Personalized computational simulations of the heart could open up new improved approaches to diagnosis and surgery assistance systems. While it is fully recognized that myocardial fiber orientation is central for the construction of realistic computational models of cardiac electromechanics, the role of its overall architecture and connectivity remains unclear. Morphological studies show that the distribution of cardiac muscular fibers at the basal ring connects epicardium and endocardium. However, computational models simplify their distribution and disregard the basal loop. This work explores the influence in computational simulations of fiber distribution at different short-axis cuts.

Methods

We have used a highly parallelized computational solver to test different fiber models of ventricular muscular connectivity.

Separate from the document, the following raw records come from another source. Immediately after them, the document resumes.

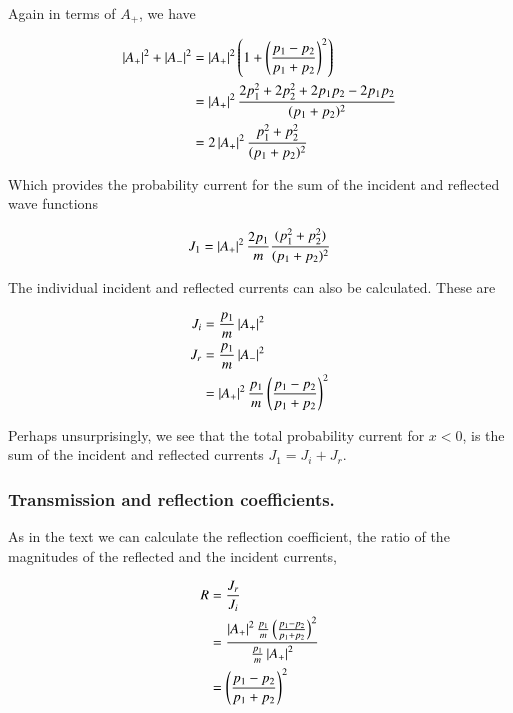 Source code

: \documentclass{article}
\begin{document}
Again in terms of $A_{+}$, we have

\begin{align*}
\left\lvert{A_{+} }\right\rvert^2 +\left\lvert{A_{-} }\right\rvert^2 
&=
\left\lvert{A_{+}}\right\rvert^2 \left( 1 + \left( \frac{ p_1 - p_2 }{p_1 + p_2} \right)^2 \right) \\
&=
\left\lvert{A_{+}}\right\rvert^2 
\frac{ 2 p_1^2 + 2 p_2^2 + 2 p_1 p_2 - 2 p_1 p_2 }{(p_1 + p_2)^2} \\
&=
2 \left\lvert{A_{+}}\right\rvert^2 \frac{ p_1^2 + p_2^2 }{(p_1 + p_2)^2} \\
\end{align*}

Which provides the probability current for the sum of the incident and reflected wave functions

\begin{align}\label{eqn:current1}
J_1
&=
\left\lvert{A_{+}}\right\rvert^2 
\frac{2 p_1}{m} 
\frac{ (p_1^2 + p_2^2) }{(p_1 + p_2)^2} \\
\end{align}

The individual incident and reflected currents can also be calculated.  These are

\begin{align*}
J_i &= \frac{ p_1}{m} \left\lvert{ A_{+} }\right\rvert^2 \\
J_r &= \frac{ p_1}{m} \left\lvert{ A_{-} }\right\rvert^2  \\
&= 
\left\lvert{ A_{+} }\right\rvert^2 
\frac{ p_1 }{m } 
\left( \frac{ p_1 - p_2 }{p_1 + p_2} \right)^2 
\end{align*}

Perhaps unsurprisingly, we see that the total probability current for $x<0$, is the sum of the incident and reflected
currents $J_1 = J_i + J_r$.

\subsubsection{ Transmission and reflection coefficients. }

As in the text we can calculate the reflection coefficient, the ratio of the magnitudes of the reflected and the incident currents,

\begin{align*}
R 
&= \frac{J_r}{J_i}  \\
&=
\frac{\left\lvert{ A_{+} }\right\rvert^2 
\frac{ p_1 }{m } 
\left( \frac{ p_1 - p_2 }{p_1 + p_2} \right)^2 }{
\frac{ p_1}{m} 
\left\lvert{ A_{+} }\right\rvert^2 } \\
&=
\left( \frac{ p_1 - p_2 }{p_1 + p_2} \right)^2 
\\
\end{align*}
\end{document}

We have considered two rule-based mathematical models and an own-designed method preserving basal connectivity as observed in experimental data. Simulated cardiac functional scores (rotation, torsion and longitudinal shortening) were compared to experimental healthy ranges using generalized models (rotation) and Mahalanobis distances (shortening, torsion).

Results

The probability of rotation was significantly lower for ruled-based models [95% CI (0.13, 0.20)] in comparison with experimental data [95% CI (0.23, 0.31)]. The Mahalanobis distance for experimental data was in the edge of the region enclosing 99% of the healthy population.

Conclusions

Cardiac electromechanical simulations of the heart with fibers extracted from experimental data produce functional scores closer to healthy ranges than rule-based models disregarding architecture connectivity.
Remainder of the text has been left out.